__WORK ORDER__. Return the listing in full, word for word.

__DATASET RECORDS__.
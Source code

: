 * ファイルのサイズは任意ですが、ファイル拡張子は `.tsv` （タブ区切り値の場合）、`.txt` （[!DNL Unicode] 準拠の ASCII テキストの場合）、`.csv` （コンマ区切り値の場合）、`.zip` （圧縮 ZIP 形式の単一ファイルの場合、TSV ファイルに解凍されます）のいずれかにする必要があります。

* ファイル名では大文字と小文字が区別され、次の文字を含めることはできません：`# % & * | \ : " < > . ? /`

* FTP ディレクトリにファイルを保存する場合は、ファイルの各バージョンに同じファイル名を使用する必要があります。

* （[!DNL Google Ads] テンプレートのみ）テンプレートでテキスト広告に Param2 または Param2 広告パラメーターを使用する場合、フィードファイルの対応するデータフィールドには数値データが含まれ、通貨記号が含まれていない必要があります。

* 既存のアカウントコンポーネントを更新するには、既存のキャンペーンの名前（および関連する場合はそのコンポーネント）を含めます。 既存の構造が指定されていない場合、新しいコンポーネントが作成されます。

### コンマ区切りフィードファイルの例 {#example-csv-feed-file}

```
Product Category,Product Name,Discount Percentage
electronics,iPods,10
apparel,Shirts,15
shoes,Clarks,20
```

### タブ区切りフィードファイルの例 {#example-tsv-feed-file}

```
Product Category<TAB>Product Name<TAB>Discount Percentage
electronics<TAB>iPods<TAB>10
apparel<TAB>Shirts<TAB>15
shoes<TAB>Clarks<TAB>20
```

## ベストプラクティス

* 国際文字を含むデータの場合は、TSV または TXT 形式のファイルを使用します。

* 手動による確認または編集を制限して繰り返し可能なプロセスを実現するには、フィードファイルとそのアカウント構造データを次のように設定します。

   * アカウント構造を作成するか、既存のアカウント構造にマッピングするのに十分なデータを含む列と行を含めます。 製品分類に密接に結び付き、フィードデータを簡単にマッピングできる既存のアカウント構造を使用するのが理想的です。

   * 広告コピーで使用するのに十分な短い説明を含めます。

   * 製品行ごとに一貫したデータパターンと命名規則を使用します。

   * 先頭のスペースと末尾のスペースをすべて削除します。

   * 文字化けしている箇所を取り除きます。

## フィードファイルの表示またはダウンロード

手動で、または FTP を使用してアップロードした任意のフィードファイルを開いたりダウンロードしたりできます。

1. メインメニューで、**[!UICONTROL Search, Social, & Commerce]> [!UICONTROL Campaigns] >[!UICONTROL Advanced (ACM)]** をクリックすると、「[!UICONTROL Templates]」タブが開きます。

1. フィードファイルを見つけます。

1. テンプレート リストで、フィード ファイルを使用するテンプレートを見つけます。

__SOLUTION FOR THIS EXERCISE__.
Source code

: * ファイルのサイズは任意ですが、ファイル拡張子は `.tsv` （タブ区切り値の場合）、`.txt` （[!DNL Unicode] 準拠の ASCII テキストの場合）、`.csv` （コンマ区切り値の場合）、`.zip` （圧縮 ZIP 形式の単一ファイルの場合、TSV ファイルに解凍されます）のいずれかにする必要があります。

* ファイル名では大文字と小文字が区別され、次の文字を含めることはできません：`# % & * | \ : " < > . ? /`

* FTP ディレクトリにファイルを保存する場合は、ファイルの各バージョンに同じファイル名を使用する必要があります。

* （[!DNL Google Ads] テンプレートのみ）テンプレートでテキスト広告に Param2 または Param2 広告パラメーターを使用する場合、フィードファイルの対応するデータフィールドには数値データが含まれ、通貨記号が含まれていない必要があります。

* 既存のアカウントコンポーネントを更新するには、既存のキャンペーンの名前（および関連する場合はそのコンポーネント）を含めます。 既存の構造が指定されていない場合、新しいコンポーネントが作成されます。

### コンマ区切りフィードファイルの例 {#example-csv-feed-file}

```
Product Category,Product Name,Discount Percentage
electronics,iPods,10
apparel,Shirts,15
shoes,Clarks,20
```

### タブ区切りフィードファイルの例 {#example-tsv-feed-file}

```
Product Category<TAB>Product Name<TAB>Discount Percentage
electronics<TAB>iPods<TAB>10
apparel<TAB>Shirts<TAB>15
shoes<TAB>Clarks<TAB>20
```

## ベストプラクティス

* 国際文字を含むデータの場合は、TSV または TXT 形式のファイルを使用します。

* 手動による確認または編集を制限して繰り返し可能なプロセスを実現するには、フィードファイルとそのアカウント構造データを次のように設定します。

   * アカウント構造を作成するか、既存のアカウント構造にマッピングするのに十分なデータを含む列と行を含めます。 製品分類に密接に結び付き、フィードデータを簡単にマッピングできる既存のアカウント構造を使用するのが理想的です。

   * 広告コピーで使用するのに十分な短い説明を含めます。

   * 製品行ごとに一貫したデータパターンと命名規則を使用します。

   * 先頭のスペースと末尾のスペースをすべて削除します。

   * 文字化けしている箇所を取り除きます。

## フィードファイルの表示またはダウンロード

手動で、または FTP を使用してアップロードした任意のフィードファイルを開いたりダウンロードしたりできます。

1. メインメニューで、**[!UICONTROL Search, Social, & Commerce]> [!UICONTROL Campaigns] >[!UICONTROL Advanced (ACM)]** をクリックすると、「[!UICONTROL Templates]」タブが開きます。

1. フィードファイルを見つけます。

1. テンプレート リストで、フィード ファイルを使用するテンプレートを見つけます。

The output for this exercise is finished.